Stored data
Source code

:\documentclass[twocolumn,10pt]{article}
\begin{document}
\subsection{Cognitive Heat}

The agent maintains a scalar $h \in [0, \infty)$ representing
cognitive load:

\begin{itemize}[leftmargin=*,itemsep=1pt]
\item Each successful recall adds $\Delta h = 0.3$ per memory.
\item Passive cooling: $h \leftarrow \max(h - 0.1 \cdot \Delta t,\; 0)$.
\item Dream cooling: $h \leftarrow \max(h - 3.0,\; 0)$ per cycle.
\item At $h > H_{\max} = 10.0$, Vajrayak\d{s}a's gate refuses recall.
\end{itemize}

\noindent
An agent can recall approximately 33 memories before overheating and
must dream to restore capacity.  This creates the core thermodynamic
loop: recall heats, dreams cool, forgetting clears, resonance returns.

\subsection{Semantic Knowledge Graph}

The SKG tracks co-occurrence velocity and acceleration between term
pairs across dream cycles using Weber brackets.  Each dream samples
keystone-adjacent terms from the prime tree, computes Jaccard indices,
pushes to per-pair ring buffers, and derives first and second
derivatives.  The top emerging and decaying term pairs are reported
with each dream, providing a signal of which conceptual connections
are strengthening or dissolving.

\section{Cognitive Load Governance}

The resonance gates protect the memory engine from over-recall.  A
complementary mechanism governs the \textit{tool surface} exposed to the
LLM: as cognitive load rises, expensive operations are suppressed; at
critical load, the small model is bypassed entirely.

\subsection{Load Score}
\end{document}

WORK TO COMPLETE.
Reproduce each record shown above without altering a single word.

YOUR RESPONSE.
Source code

:\documentclass[twocolumn,10pt]{article}
\begin{document}
\subsection{Cognitive Heat}

The agent maintains a scalar $h \in [0, \infty)$ representing
cognitive load:

\begin{itemize}[leftmargin=*,itemsep=1pt]
\item Each successful recall adds $\Delta h = 0.3$ per memory.
\item Passive cooling: $h \leftarrow \max(h - 0.1 \cdot \Delta t,\; 0)$.
\item Dream cooling: $h \leftarrow \max(h - 3.0,\; 0)$ per cycle.
\item At $h > H_{\max} = 10.0$, Vajrayak\d{s}a's gate refuses recall.
\end{itemize}

\noindent
An agent can recall approximately 33 memories before overheating and
must dream to restore capacity.  This creates the core thermodynamic
loop: recall heats, dreams cool, forgetting clears, resonance returns.

\subsection{Semantic Knowledge Graph}

The SKG tracks co-occurrence velocity and acceleration between term
pairs across dream cycles using Weber brackets.  Each dream samples
keystone-adjacent terms from the prime tree, computes Jaccard indices,
pushes to per-pair ring buffers, and derives first and second
derivatives.  The top emerging and decaying term pairs are reported
with each dream, providing a signal of which conceptual connections
are strengthening or dissolving.

\section{Cognitive Load Governance}

The resonance gates protect the memory engine from over-recall.  A
complementary mechanism governs the \textit{tool surface} exposed to the
LLM: as cognitive load rises, expensive operations are suppressed; at
critical load, the small model is bypassed entirely.

\subsection{Load Score}
\end{document}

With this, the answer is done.